▸ **Task instructions**
Make an exact copy of the records below, leaving every image out.

▸ **Provided material**
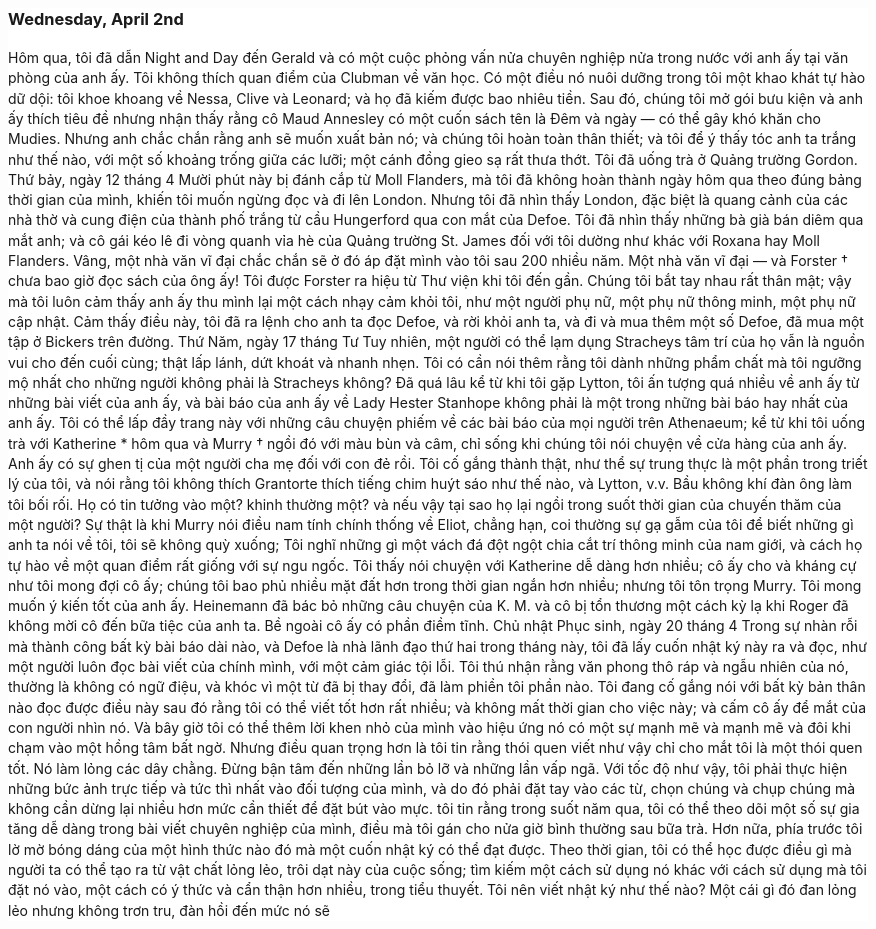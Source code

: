 ### Wednesday, April 2nd
Hôm qua, tôi đã dẫn Night and Day đến Gerald và có một cuộc phỏng vấn nửa chuyên nghiệp nửa trong nước với anh ấy tại văn phòng của anh ấy. Tôi không thích quan điểm của Clubman về văn học. Có một điều nó nuôi dưỡng trong tôi một khao khát tự hào dữ dội: tôi khoe khoang về Nessa, Clive và Leonard; và họ đã kiếm được bao nhiêu tiền. Sau đó, chúng tôi mở gói bưu kiện và anh ấy thích tiêu đề nhưng nhận thấy rằng cô Maud Annesley có một cuốn sách tên là Đêm và ngày — có thể gây khó khăn cho Mudies.
Nhưng anh chắc chắn rằng anh sẽ muốn xuất bản nó; và chúng tôi hoàn toàn thân thiết; và tôi để ý thấy tóc anh ta trắng như thế nào, với một số khoảng trống giữa các lưỡi; một cánh đồng gieo sạ rất thưa thớt. Tôi đã uống trà ở Quảng trường Gordon.
Thứ bảy, ngày 12 tháng 4
Mười phút này bị đánh cắp từ Moll Flanders, mà tôi đã không hoàn thành ngày hôm qua theo đúng bảng thời gian của mình, khiến tôi muốn ngừng đọc và đi lên London. Nhưng tôi đã nhìn thấy London, đặc biệt là quang cảnh của các nhà thờ và cung điện của thành phố trắng từ cầu Hungerford qua con mắt của Defoe. Tôi đã nhìn thấy những bà già bán diêm qua mắt anh; và cô gái kéo lê đi vòng quanh vỉa hè của Quảng trường St. James đối với tôi dường như khác với Roxana hay Moll Flanders. Vâng, một nhà văn vĩ đại chắc chắn sẽ ở đó áp đặt mình vào tôi sau 200
nhiều năm. Một nhà văn vĩ đại — và Forster † chưa bao giờ đọc sách của ông ấy! Tôi được Forster ra hiệu từ Thư viện khi tôi đến gần. Chúng tôi bắt tay nhau rất thân mật; vậy mà tôi luôn cảm thấy anh ấy thu mình lại một cách nhạy cảm khỏi tôi, như một người phụ nữ, một phụ nữ thông minh, một phụ nữ cập nhật. Cảm thấy điều này, tôi đã ra lệnh cho anh ta đọc Defoe, và rời khỏi anh ta, và đi và mua thêm một số Defoe, đã mua một tập ở Bickers trên đường.
Thứ Năm, ngày 17 tháng Tư
Tuy nhiên, một người có thể lạm dụng Stracheys tâm trí của họ vẫn là nguồn vui cho đến cuối cùng; thật lấp lánh, dứt khoát và nhanh nhẹn. Tôi có cần nói thêm rằng tôi dành những phẩm chất mà tôi ngưỡng mộ nhất cho những người không phải là Stracheys không? Đã quá lâu kể từ khi tôi gặp Lytton, tôi ấn tượng quá nhiều về anh ấy từ những bài viết của anh ấy, và bài báo của anh ấy về Lady Hester Stanhope không phải là một trong những bài báo hay nhất của anh ấy. Tôi có thể lấp đầy trang này với những câu chuyện phiếm về các bài báo của mọi người trên Athenaeum; kể từ khi tôi uống trà với Katherine * hôm qua và Murry † ngồi đó với màu bùn và câm, chỉ sống khi chúng tôi nói chuyện về cửa hàng của anh ấy. Anh ấy có sự ghen tị của một người cha mẹ đối với
con đẻ rồi. Tôi cố gắng thành thật, như thể sự trung thực là một phần trong triết lý của tôi, và nói rằng tôi không thích Grantorte thích tiếng chim huýt sáo như thế nào, và Lytton, v.v. Bầu không khí đàn ông làm tôi bối rối. Họ có tin tưởng vào một? khinh thường một? và nếu vậy tại sao họ lại ngồi trong suốt thời gian của chuyến thăm của một người? Sự thật là khi Murry nói điều nam tính chính thống về Eliot, chẳng hạn, coi thường sự gạ gẫm của tôi để biết những gì anh ta nói về tôi, tôi sẽ không quỳ xuống; Tôi nghĩ những gì một
vách đá đột ngột chia cắt trí thông minh của nam giới, và cách họ tự hào về một quan điểm rất giống với sự ngu ngốc. Tôi thấy nói chuyện với Katherine dễ dàng hơn nhiều; cô ấy cho và kháng cự như tôi mong đợi cô ấy; chúng tôi bao phủ nhiều mặt đất hơn trong thời gian ngắn hơn nhiều; nhưng tôi tôn trọng Murry. Tôi mong muốn ý kiến ​​tốt của anh ấy. Heinemann đã bác bỏ những câu chuyện của K. M. và cô bị tổn thương một cách kỳ lạ khi Roger đã không mời cô đến bữa tiệc của anh ta. Bề ngoài cô ấy có phần điềm tĩnh.
Chủ nhật Phục sinh, ngày 20 tháng 4
Trong sự nhàn rỗi mà thành công bất kỳ bài báo dài nào, và Defoe là nhà lãnh đạo thứ hai trong tháng này, tôi đã lấy cuốn nhật ký này ra và đọc, như một người luôn đọc bài viết của chính mình, với một cảm giác tội lỗi. Tôi thú nhận rằng văn phong thô ráp và ngẫu nhiên của nó, thường là không có ngữ điệu, và khóc vì một từ đã bị thay đổi, đã làm phiền tôi phần nào. Tôi đang cố gắng nói với bất kỳ bản thân nào đọc được điều này sau đó rằng tôi có thể viết tốt hơn rất nhiều; và không mất thời gian cho việc này; và cấm cô ấy để mắt của con người nhìn nó. Và bây giờ tôi có thể thêm lời khen nhỏ của mình vào hiệu ứng
nó có một sự mạnh mẽ và mạnh mẽ và đôi khi chạm vào một hồng tâm bất ngờ. Nhưng điều quan trọng hơn là tôi tin rằng thói quen viết như vậy chỉ cho mắt tôi là một thói quen tốt. Nó làm lỏng các dây chằng. Đừng bận tâm đến những lần bỏ lỡ và những lần vấp ngã. Với tốc độ như vậy, tôi phải thực hiện những bức ảnh trực tiếp và tức thì nhất vào đối tượng của mình, và do đó phải đặt tay vào các từ, chọn chúng và chụp chúng mà không cần dừng lại nhiều hơn mức cần thiết để đặt bút vào mực. tôi tin
rằng trong suốt năm qua, tôi có thể theo dõi một số sự gia tăng dễ dàng trong bài viết chuyên nghiệp của mình, điều mà tôi gán cho nửa giờ bình thường sau bữa trà. Hơn nữa, phía trước tôi lờ mờ bóng dáng của một hình thức nào đó mà một cuốn nhật ký có thể đạt được. Theo thời gian, tôi có thể học được điều gì mà người ta có thể tạo ra từ vật chất lỏng lẻo, trôi dạt này của cuộc sống; tìm kiếm một cách sử dụng nó khác với cách sử dụng mà tôi đặt nó vào, một cách có ý thức và cẩn thận hơn nhiều, trong tiểu thuyết. Tôi nên viết nhật ký như thế nào? Một cái gì đó đan lỏng lẻo nhưng không trơn tru, đàn hồi đến mức nó sẽ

▸ **Solution below**
Source code

: ### Wednesday, April 2nd
Hôm qua, tôi đã dẫn Night and Day đến Gerald và có một cuộc phỏng vấn nửa chuyên nghiệp nửa trong nước với anh ấy tại văn phòng của anh ấy. Tôi không thích quan điểm của Clubman về văn học. Có một điều nó nuôi dưỡng trong tôi một khao khát tự hào dữ dội: tôi khoe khoang về Nessa, Clive và Leonard; và họ đã kiếm được bao nhiêu tiền. Sau đó, chúng tôi mở gói bưu kiện và anh ấy thích tiêu đề nhưng nhận thấy rằng cô Maud Annesley có một cuốn sách tên là Đêm và ngày — có thể gây khó khăn cho Mudies.
Nhưng anh chắc chắn rằng anh sẽ muốn xuất bản nó; và chúng tôi hoàn toàn thân thiết; và tôi để ý thấy tóc anh ta trắng như thế nào, với một số khoảng trống giữa các lưỡi; một cánh đồng gieo sạ rất thưa thớt. Tôi đã uống trà ở Quảng trường Gordon.
Thứ bảy, ngày 12 tháng 4
Mười phút này bị đánh cắp từ Moll Flanders, mà tôi đã không hoàn thành ngày hôm qua theo đúng bảng thời gian của mình, khiến tôi muốn ngừng đọc và đi lên London. Nhưng tôi đã nhìn thấy London, đặc biệt là quang cảnh của các nhà thờ và cung điện của thành phố trắng từ cầu Hungerford qua con mắt của Defoe. Tôi đã nhìn thấy những bà già bán diêm qua mắt anh; và cô gái kéo lê đi vòng quanh vỉa hè của Quảng trường St. James đối với tôi dường như khác với Roxana hay Moll Flanders. Vâng, một nhà văn vĩ đại chắc chắn sẽ ở đó áp đặt mình vào tôi sau 200
nhiều năm. Một nhà văn vĩ đại — và Forster † chưa bao giờ đọc sách của ông ấy! Tôi được Forster ra hiệu từ Thư viện khi tôi đến gần. Chúng tôi bắt tay nhau rất thân mật; vậy mà tôi luôn cảm thấy anh ấy thu mình lại một cách nhạy cảm khỏi tôi, như một người phụ nữ, một phụ nữ thông minh, một phụ nữ cập nhật. Cảm thấy điều này, tôi đã ra lệnh cho anh ta đọc Defoe, và rời khỏi anh ta, và đi và mua thêm một số Defoe, đã mua một tập ở Bickers trên đường.
Thứ Năm, ngày 17 tháng Tư
Tuy nhiên, một người có thể lạm dụng Stracheys tâm trí của họ vẫn là nguồn vui cho đến cuối cùng; thật lấp lánh, dứt khoát và nhanh nhẹn. Tôi có cần nói thêm rằng tôi dành những phẩm chất mà tôi ngưỡng mộ nhất cho những người không phải là Stracheys không? Đã quá lâu kể từ khi tôi gặp Lytton, tôi ấn tượng quá nhiều về anh ấy từ những bài viết của anh ấy, và bài báo của anh ấy về Lady Hester Stanhope không phải là một trong những bài báo hay nhất của anh ấy. Tôi có thể lấp đầy trang này với những câu chuyện phiếm về các bài báo của mọi người trên Athenaeum; kể từ khi tôi uống trà với Katherine * hôm qua và Murry † ngồi đó với màu bùn và câm, chỉ sống khi chúng tôi nói chuyện về cửa hàng của anh ấy. Anh ấy có sự ghen tị của một người cha mẹ đối với
con đẻ rồi. Tôi cố gắng thành thật, như thể sự trung thực là một phần trong triết lý của tôi, và nói rằng tôi không thích Grantorte thích tiếng chim huýt sáo như thế nào, và Lytton, v.v. Bầu không khí đàn ông làm tôi bối rối. Họ có tin tưởng vào một? khinh thường một? và nếu vậy tại sao họ lại ngồi trong suốt thời gian của chuyến thăm của một người? Sự thật là khi Murry nói điều nam tính chính thống về Eliot, chẳng hạn, coi thường sự gạ gẫm của tôi để biết những gì anh ta nói về tôi, tôi sẽ không quỳ xuống; Tôi nghĩ những gì một
vách đá đột ngột chia cắt trí thông minh của nam giới, và cách họ tự hào về một quan điểm rất giống với sự ngu ngốc. Tôi thấy nói chuyện với Katherine dễ dàng hơn nhiều; cô ấy cho và kháng cự như tôi mong đợi cô ấy; chúng tôi bao phủ nhiều mặt đất hơn trong thời gian ngắn hơn nhiều; nhưng tôi tôn trọng Murry. Tôi mong muốn ý kiến ​​tốt của anh ấy. Heinemann đã bác bỏ những câu chuyện của K. M. và cô bị tổn thương một cách kỳ lạ khi Roger đã không mời cô đến bữa tiệc của anh ta. Bề ngoài cô ấy có phần điềm tĩnh.
Chủ nhật Phục sinh, ngày 20 tháng 4
Trong sự nhàn rỗi mà thành công bất kỳ bài báo dài nào, và Defoe là nhà lãnh đạo thứ hai trong tháng này, tôi đã lấy cuốn nhật ký này ra và đọc, như một người luôn đọc bài viết của chính mình, với một cảm giác tội lỗi. Tôi thú nhận rằng văn phong thô ráp và ngẫu nhiên của nó, thường là không có ngữ điệu, và khóc vì một từ đã bị thay đổi, đã làm phiền tôi phần nào. Tôi đang cố gắng nói với bất kỳ bản thân nào đọc được điều này sau đó rằng tôi có thể viết tốt hơn rất nhiều; và không mất thời gian cho việc này; và cấm cô ấy để mắt của con người nhìn nó. Và bây giờ tôi có thể thêm lời khen nhỏ của mình vào hiệu ứng
nó có một sự mạnh mẽ và mạnh mẽ và đôi khi chạm vào một hồng tâm bất ngờ. Nhưng điều quan trọng hơn là tôi tin rằng thói quen viết như vậy chỉ cho mắt tôi là một thói quen tốt. Nó làm lỏng các dây chằng. Đừng bận tâm đến những lần bỏ lỡ và những lần vấp ngã. Với tốc độ như vậy, tôi phải thực hiện những bức ảnh trực tiếp và tức thì nhất vào đối tượng của mình, và do đó phải đặt tay vào các từ, chọn chúng và chụp chúng mà không cần dừng lại nhiều hơn mức cần thiết để đặt bút vào mực. tôi tin
rằng trong suốt năm qua, tôi có thể theo dõi một số sự gia tăng dễ dàng trong bài viết chuyên nghiệp của mình, điều mà tôi gán cho nửa giờ bình thường sau bữa trà. Hơn nữa, phía trước tôi lờ mờ bóng dáng của một hình thức nào đó mà một cuốn nhật ký có thể đạt được. Theo thời gian, tôi có thể học được điều gì mà người ta có thể tạo ra từ vật chất lỏng lẻo, trôi dạt này của cuộc sống; tìm kiếm một cách sử dụng nó khác với cách sử dụng mà tôi đặt nó vào, một cách có ý thức và cẩn thận hơn nhiều, trong tiểu thuyết. Tôi nên viết nhật ký như thế nào? Một cái gì đó đan lỏng lẻo nhưng không trơn tru, đàn hồi đến mức nó sẽ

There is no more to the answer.